◆ **Stored data entries**:

^^^^^^^^^^^^^^^^

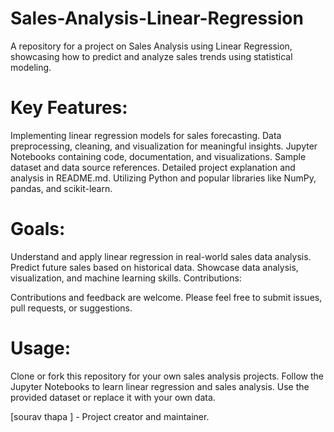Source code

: # Sales-Analysis-Linear-Regression
A repository for a project on Sales Analysis using Linear Regression, showcasing how to predict and analyze sales trends using statistical modeling.

# Key Features:

Implementing linear regression models for sales forecasting.
Data preprocessing, cleaning, and visualization for meaningful insights.
Jupyter Notebooks containing code, documentation, and visualizations.
Sample dataset and data source references.
Detailed project explanation and analysis in README.md.
Utilizing Python and popular libraries like NumPy, pandas, and scikit-learn.

# Goals:

Understand and apply linear regression in real-world sales data analysis.
Predict future sales based on historical data.
Showcase data analysis, visualization, and machine learning skills.
Contributions:

Contributions and feedback are welcome. Please feel free to submit issues, pull requests, or suggestions.

# Usage:

Clone or fork this repository for your own sales analysis projects.
Follow the Jupyter Notebooks to learn linear regression and sales analysis.
Use the provided dataset or replace it with your own data.


[sourav thapa ] - Project creator and maintainer.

^^^^^^^^^^^^^^^^

◆ **What the task asks**: Please print the entries exactly as they stand. Images are not part of the copy.

◆ **Expected answer**:
Source code

: # Sales-Analysis-Linear-Regression
A repository for a project on Sales Analysis using Linear Regression, showcasing how to predict and analyze sales trends using statistical modeling.

# Key Features:

Implementing linear regression models for sales forecasting.
Data preprocessing, cleaning, and visualization for meaningful insights.
Jupyter Notebooks containing code, documentation, and visualizations.
Sample dataset and data source references.
Detailed project explanation and analysis in README.md.
Utilizing Python and popular libraries like NumPy, pandas, and scikit-learn.

# Goals:

Understand and apply linear regression in real-world sales data analysis.
Predict future sales based on historical data.
Showcase data analysis, visualization, and machine learning skills.
Contributions:

Contributions and feedback are welcome. Please feel free to submit issues, pull requests, or suggestions.

# Usage:

Clone or fork this repository for your own sales analysis projects.
Follow the Jupyter Notebooks to learn linear regression and sales analysis.
Use the provided dataset or replace it with your own data.


[sourav thapa ] - Project creator and maintainer.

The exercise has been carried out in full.